A Família na Sociedade de Classes

A sociedade de classes se caracteriza por ter como pedra angular a propriedade privada, a qual irá colocar em situação de antagonismo dois sujeitos historicamente determinados: o burguês, detentor de propriedades e, portanto, dos meios fundamentais de produção, e aqueles que não possuindo propriedades são compelidos a vender sua força de trabalho na produção de mercadorias (Netto & Braz, 2012). Entretanto, além das particularidades da formação social brasileira (Santos, 2012), ocorreram também grandes transformações no capitalismo contemporâneo (Antunes, 2015), não mais sendo significativamente evidente a constituição da sociedade em duas classes fundamentais2.

Atento às transformações recentes, Antunes (2015) apresentou a classe-que-vive-do-trabalho, uma noção ampliada e moderna da categoria classe trabalhadora, a qual se refere à totalidade de homens e mulheres que vendem sua força de trabalho em troca de salário.
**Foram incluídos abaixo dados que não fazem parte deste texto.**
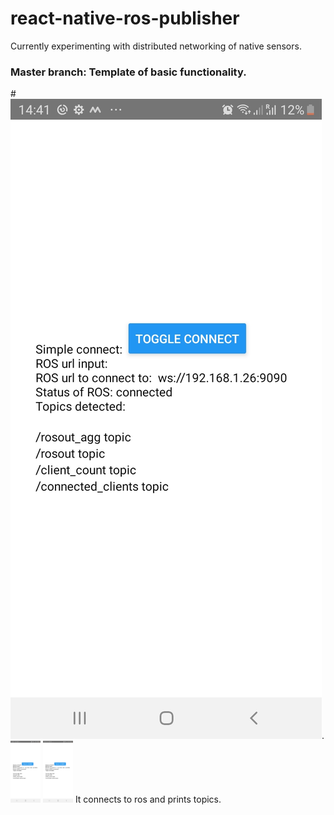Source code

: # react-native-ros-publisher 
Currently experimenting with distributed networking of native sensors.

### Master branch: Template of basic functionality.
#![connect to ros and print topics](/assets/connected.jpeg "Connects and Reads Network Topics.").
<img src="/assets/connected.jpeg" width="48">
<img src="https://github.com/ThomasCarstens/react-native-ros-publisher/blob/master/assets/connected.jpeg" width="48">
It connects to ros and prints topics.
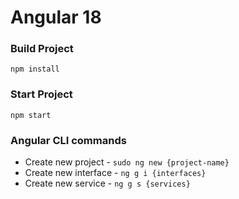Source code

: # Angular 18

### Build Project

`npm install`

### Start Project

`npm start`

### Angular CLI commands

* Create new project - `sudo ng new {project-name}`
* Create new interface - `ng g i {interfaces}`
* Create new service - `ng g s {services}`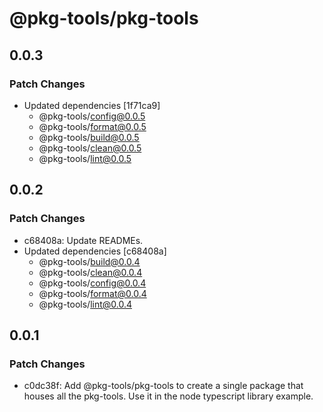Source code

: # @pkg-tools/pkg-tools

## 0.0.3

### Patch Changes

- Updated dependencies [1f71ca9]
  - @pkg-tools/config@0.0.5
  - @pkg-tools/format@0.0.5
  - @pkg-tools/build@0.0.5
  - @pkg-tools/clean@0.0.5
  - @pkg-tools/lint@0.0.5

## 0.0.2

### Patch Changes

- c68408a: Update READMEs.
- Updated dependencies [c68408a]
  - @pkg-tools/build@0.0.4
  - @pkg-tools/clean@0.0.4
  - @pkg-tools/config@0.0.4
  - @pkg-tools/format@0.0.4
  - @pkg-tools/lint@0.0.4

## 0.0.1

### Patch Changes

- c0dc38f: Add @pkg-tools/pkg-tools to create a single package that houses all the pkg-tools. Use it in the node typescript library example.
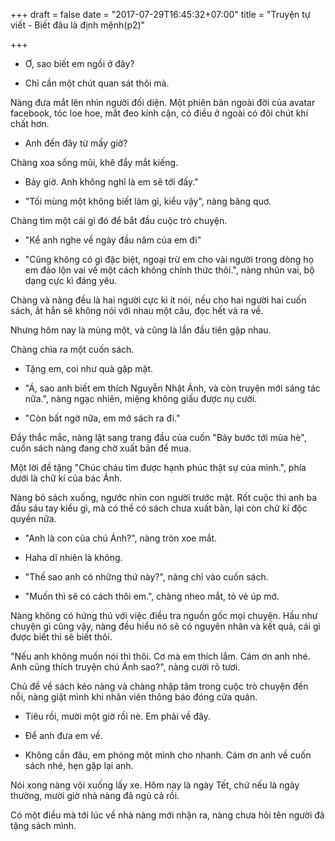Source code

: +++
draft = false
date = "2017-07-29T16:45:32+07:00"
title = "Truyện tự viết - Biết đâu là định mệnh(p2)"

+++
- Ơ, sao biết em ngồi ở đây?

- Chỉ cần một chút quan sát thôi mà.

Nàng đưa mắt lên nhìn người đối diện. Một phiên bản ngoài đời của avatar facebook, tóc loe hoe, mắt đeo kính cận, có điều ở ngoài có đôi chút khí chất hơn.

- Anh đến đây từ mấy giờ?

Chàng xoa sống mũi, khẽ đẩy mắt kiếng.

- Bảy giờ. Anh không nghĩ là em sẽ tới đấy."

- "Tối mùng một không biết làm gì, kiểu vậy", nàng bâng quơ.

Chàng tìm một cái gì đó để bắt đầu cuộc trò chuyện.

- "Kể anh nghe về ngày đầu năm của em đi"

- "Cũng không có gì đặc biệt, ngoại trừ em cho vài người trong dòng họ em đảo lộn vai vế một cách không chính thức thôi.", nàng nhún vai, bộ dạng cực kì đáng yêu.

Chàng và nàng đều là hai người cực kì ít nói, nếu cho hai người hai cuốn sách, ắt hẳn sẽ không nói với nhau một câu, đọc hết và ra về.

Nhưng hôm nay là mùng một, và cũng là lần đầu tiên gặp nhau.

Chàng chìa ra một cuốn sách.

- Tặng em, coi như quà gặp mặt.

- "Á, sao anh biết em thích Nguyễn Nhật Ánh, và còn truyện mới sáng tác nữa.", nàng ngạc nhiên, miệng không giấu được nụ cười.

- "Còn bất ngờ nữa, em mở sách ra đi."

Đầy thắc mắc, nàng lật sang trang đầu của cuốn "Bảy bước tới mùa hè", cuốn sách nàng đang chờ xuất bản để mua.

Một lời đề tặng "Chúc cháu tìm được hạnh phúc thật sự của mình.", phía dưới là chữ kí của bác Ánh.

Nàng bỏ sách xuống, ngước nhìn con người trước mặt. Rốt cuộc thì anh ba đầu sáu tay kiểu gì, mà có thể có sách chưa xuất bản, lại còn chữ kí độc quyền nữa.

- "Anh là con của chú Ánh?", nàng tròn xoe mắt.

- Haha dĩ nhiên là không.

- "Thế sao anh có những thứ này?", nàng chỉ vào cuốn sách.

- "Muốn thì sẽ có cách thôi em.", chàng nheo mắt, tỏ vẻ úp mở.

Nàng không có hứng thú với việc điều tra nguồn gốc mọi chuyện. Hầu như chuyện gì cũng vậy, nàng đều hiểu nó sẽ có nguyên nhân và kết quả, cái gì được biết thì sẽ biết thôi.

"Nếu anh không muốn nói thì thôi. Cơ mà em thích lắm. Cám ơn anh nhé. Anh cũng thích truyện chú Ánh sao?", nàng cười rõ tươi.

Chủ đề về sách kéo nàng và chàng nhập tâm trong cuộc trò chuyện đến nỗi, nàng giật mình khi nhân viên thông báo đóng cửa quán.

- Tiêu rồi, mười một giờ rồi nè. Em phải về đây.

- Để anh đưa em về.

- Không cần đâu, em phóng một mình cho nhanh. Cám ơn anh về cuốn sách nhé, hẹn gặp lại anh.

Nói xong nàng vội xuống lấy xe. Hôm nay là ngày Tết, chứ nếu là ngày thường, mười giờ nhà nàng đã ngủ cả rồi.

Có một điều mà tới lúc về nhà nàng mới nhận ra, nàng chưa hỏi tên người đã tặng sách mình.










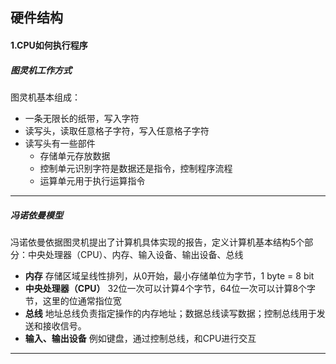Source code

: ## 硬件结构

#### 1.CPU如何执行程序

##### 图灵机工作方式

图灵机基本组成：

- 一条无限长的纸带，写入字符
- 读写头，读取任意格子字符，写入任意格子字符
- 读写头有一些部件
  - 存储单元存放数据
  - 控制单元识别字符是数据还是指令，控制程序流程
  - 运算单元用于执行运算指令

****

##### 冯诺依曼模型

冯诺依曼依据图灵机提出了计算机具体实现的报告，定义计算机基本结构5个部分：中央处理器（CPU）、内存、输入设备、输出设备、总线

- **内存** 存储区域呈线性排列，从0开始，最小存储单位为字节，1 byte = 8 bit
- **中央处理器（CPU）** 32位一次可以计算4个字节，64位一次可以计算8个字节，这里的位通常指位宽
- **总线** 地址总线负责指定操作的内存地址；数据总线读写数据；控制总线用于发送和接收信号。
- **输入、输出设备** 例如键盘，通过控制总线，和CPU进行交互

****

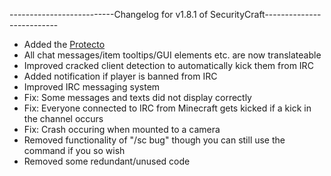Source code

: --------------------------Changelog for v1.8.1 of SecurityCraft--------------------------

- Added the [Protecto](http://megaman.wikia.com/wiki/Protecto)
- All chat messages/item tooltips/GUI elements etc. are now translateable
- Improved cracked client detection to automatically kick them from IRC
- Added notification if player is banned from IRC
- Improved IRC messaging system
- Fix: Some messages and texts did not display correctly
- Fix: Everyone connected to IRC from Minecraft gets kicked if a kick in the channel occurs
- Fix: Crash occuring when mounted to a camera
- Removed functionality of "/sc bug" though you can still use the command if you so wish 
- Removed some redundant/unused code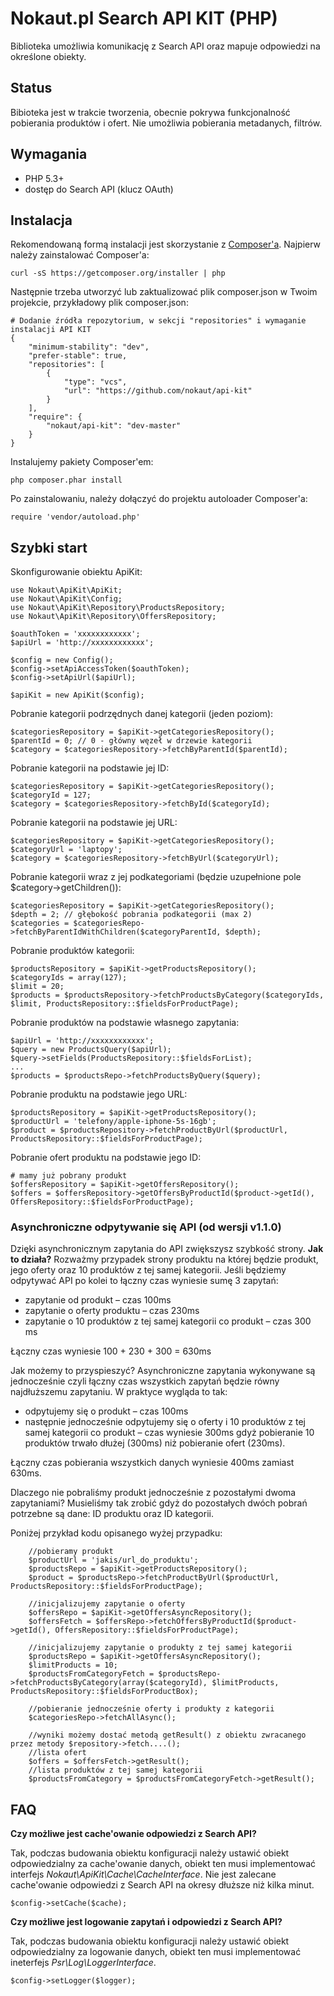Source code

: Nokaut.pl Search API KIT (PHP)
==============================

Biblioteka umożliwia komunikację z Search API oraz mapuje odpowiedzi na określone obiekty.

Status
------

Bibioteka jest w trakcie tworzenia, obecnie pokrywa funkcjonalność pobierania produktów i ofert. Nie umożliwia pobierania metadanych, filtrów.

Wymagania
---------

* PHP 5.3+
* dostęp do Search API (klucz OAuth)

Instalacja
----------
Rekomendowaną formą instalacji jest skorzystanie z [Composer'a](http://getcomposer.org/).
Najpierw należy zainstalować Composer'a:

    curl -sS https://getcomposer.org/installer | php

Następnie trzeba utworzyć lub zaktualizować plik composer.json w Twoim projekcie, przykładowy plik composer.json:

    # Dodanie źródła repozytorium, w sekcji "repositories" i wymaganie instalacji API KIT
    {
        "minimum-stability": "dev",
        "prefer-stable": true,
        "repositories": [
            {
                "type": "vcs",
                "url": "https://github.com/nokaut/api-kit"
            }
        ],
        "require": {
            "nokaut/api-kit": "dev-master"
        }
    }

Instalujemy pakiety Composer'em:

    php composer.phar install

Po zainstalowaniu, należy dołączyć do projektu autoloader Composer'a:

    require 'vendor/autoload.php'

Szybki start
------------

Skonfigurowanie obiektu ApiKit:

    use Nokaut\ApiKit\ApiKit;
    use Nokaut\ApiKit\Config;
    use Nokaut\ApiKit\Repository\ProductsRepository;
    use Nokaut\ApiKit\Repository\OffersRepository;

    $oauthToken = 'xxxxxxxxxxxx';
    $apiUrl = 'http://xxxxxxxxxxxx';

    $config = new Config();
    $config->setApiAccessToken($oauthToken);
    $config->setApiUrl($apiUrl);

    $apiKit = new ApiKit($config);

Pobranie kategorii podrzędnych danej kategorii (jeden poziom):

    $categoriesRepository = $apiKit->getCategoriesRepository();
    $parentId = 0; // 0 - główny węzeł w drzewie kategorii
    $category = $categoriesRepository->fetchByParentId($parentId);

Pobranie kategorii na podstawie jej ID:

    $categoriesRepository = $apiKit->getCategoriesRepository();
    $categoryId = 127;
    $category = $categoriesRepository->fetchById($categoryId);

Pobranie kategorii na podstawie jej URL:

    $categoriesRepository = $apiKit->getCategoriesRepository();
    $categoryUrl = 'laptopy';
    $category = $categoriesRepository->fetchByUrl($categoryUrl);

Pobranie kategorii wraz z jej podkategoriami (będzie uzupełnione pole $category->getChildren()):

    $categoriesRepository = $apiKit->getCategoriesRepository();
    $depth = 2; // głębokość pobrania podkategorii (max 2)
    $categories = $categoriesRepo->fetchByParentIdWithChildren($categoryParentId, $depth);

Pobranie produktów kategorii:

    $productsRepository = $apiKit->getProductsRepository();
    $categoryIds = array(127);
    $limit = 20;
    $products = $productsRepository->fetchProductsByCategory($categoryIds, $limit, ProductsRepository::$fieldsForProductPage);

Pobranie produktów na podstawie własnego zapytania:

    $apiUrl = 'http://xxxxxxxxxxxx';
    $query = new ProductsQuery($apiUrl);
    $query->setFields(ProductsRepository::$fieldsForList);
    ...
    $products = $productsRepo->fetchProductsByQuery($query);

Pobranie produktu na podstawie jego URL:

    $productsRepository = $apiKit->getProductsRepository();
    $productUrl = 'telefony/apple-iphone-5s-16gb';
    $product = $productsRepository->fetchProductByUrl($productUrl, ProductsRepository::$fieldsForProductPage);

Pobranie ofert produktu na podstawie jego ID:

    # mamy już pobrany produkt
    $offersRepository = $apiKit->getOffersRepository();
    $offers = $offersRepository->getOffersByProductId($product->getId(), OffersRepository::$fieldsForProductPage);

### Asynchroniczne odpytywanie się API (od wersji v1.1.0)

Dzięki asynchronicznym zapytania do API zwiększysz szybkość strony.
**Jak to działa?** Rozważmy przypadek strony produktu na której będzie produkt, jego oferty oraz 10 produktów z tej samej kategorii. Jeśli będziemy odpytywać API po kolei to łączny czas wyniesie sumę 3 zapytań:

- zapytanie od produkt – czas 100ms
- zapytanie o oferty produktu – czas 230ms
- zapytanie o 10 produktów z tej samej kategorii co produkt – czas 300 ms

Łączny czas wyniesie 100 + 230 + 300 = 630ms

Jak możemy to przyspieszyć? Asynchroniczne zapytania wykonywane są jednocześnie czyli łączny czas wszystkich zapytań będzie równy najdłuższemu zapytaniu. W praktyce wygląda to tak:

- odpytujemy się o produkt – czas 100ms
- następnie jednocześnie odpytujemy się o oferty i 10 produktów z tej samej kategorii co produkt – czas wyniesie 300ms gdyż pobieranie 10 produktów trwało dłużej (300ms) niż pobieranie ofert (230ms).

Łączny czas pobierania wszystkich danych wyniesie 400ms zamiast 630ms.

Dlaczego nie pobraliśmy produkt jednocześnie z pozostałymi dwoma zapytaniami? Musieliśmy tak zrobić gdyż do pozostałych dwóch pobrań potrzebne są dane: ID produktu oraz ID kategorii.

Poniżej przykład kodu opisanego wyżej przypadku:

        //pobieramy produkt
        $productUrl = 'jakis/url_do_produktu';
        $productsRepo = $apiKit->getProductsRepository();
        $product = $productsRepo->fetchProductByUrl($productUrl, ProductsRepository::$fieldsForProductPage);

        //inicjalizujemy zapytanie o oferty
        $offersRepo = $apiKit->getOffersAsyncRepository();
        $offersFetch = $offersRepo->fetchOffersByProductId($product->getId(), OffersRepository::$fieldsForProductPage);

        //inicjalizujemy zapytanie o produkty z tej samej kategorii
        $productsRepo = $apiKit->getOffersAsyncRepository();
        $limitProducts = 10;
        $productsFromCategoryFetch = $productsRepo->fetchProductsByCategory(array($categoryId), $limitProducts, ProductsRepository::$fieldsForProductBox);

        //pobieranie jednocześnie oferty i produkty z kategorii
        $categoriesRepo->fetchAllAsync();

        //wyniki możemy dostać metodą getResult() z obiektu zwracanego przez metody $repository->fetch....();
        //lista ofert
        $offers = $offersFetch->getResult();
        //lista produktów z tej samej kategorii
        $productsFromCategory = $productsFromCategoryFetch->getResult();

FAQ
---

**Czy możliwe jest cache'owanie odpowiedzi z Search API?**

Tak, podczas budowania obiektu konfiguracji należy ustawić obiekt odpowiedzialny za cache'owanie danych, obiekt ten musi implementować interfejs *Nokaut\ApiKit\Cache\CacheInterface*.
Nie jest zalecane cache'owanie odpowiedzi z Search API na okresy dłuższe niż kilka minut.

    $config->setCache($cache);

**Czy możliwe jest logowanie zapytań i odpowiedzi z Search API?**

Tak, podczas budowania obiektu konfiguracji należy ustawić obiekt odpowiedzialny za logowanie danych, obiekt ten musi implementować ineterfejs *Psr\Log\LoggerInterface*.

    $config->setLogger($logger);
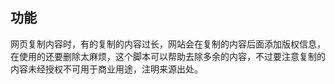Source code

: ## 功能

网页复制内容时，有的复制的内容过长，网站会在复制的内容后面添加版权信息，在使用的还要删除太麻烦，这个脚本可以帮助去除多余的内容，不过要注意复制的内容未经授权不可用于商业用途，注明来源出处。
A classe-que-vive-do-trabalho se encontra numa bárbara situação que se mostra generalizada no capitalismo contemporâneo: o aumento e a cronificação do desemprego, a intensa precarização das relações de trabalho, a onipresente informalidade e a consequente condição de desproteção social (Antunes & Druck, 2015; Maranhão, 2010; Mészáros, 2011; Netto & Braz, 2012). Isso associado ao desmonte do Estado e da retirada de direitos sociais duramente conquistados no passado (Behring & Boschetti, 2011).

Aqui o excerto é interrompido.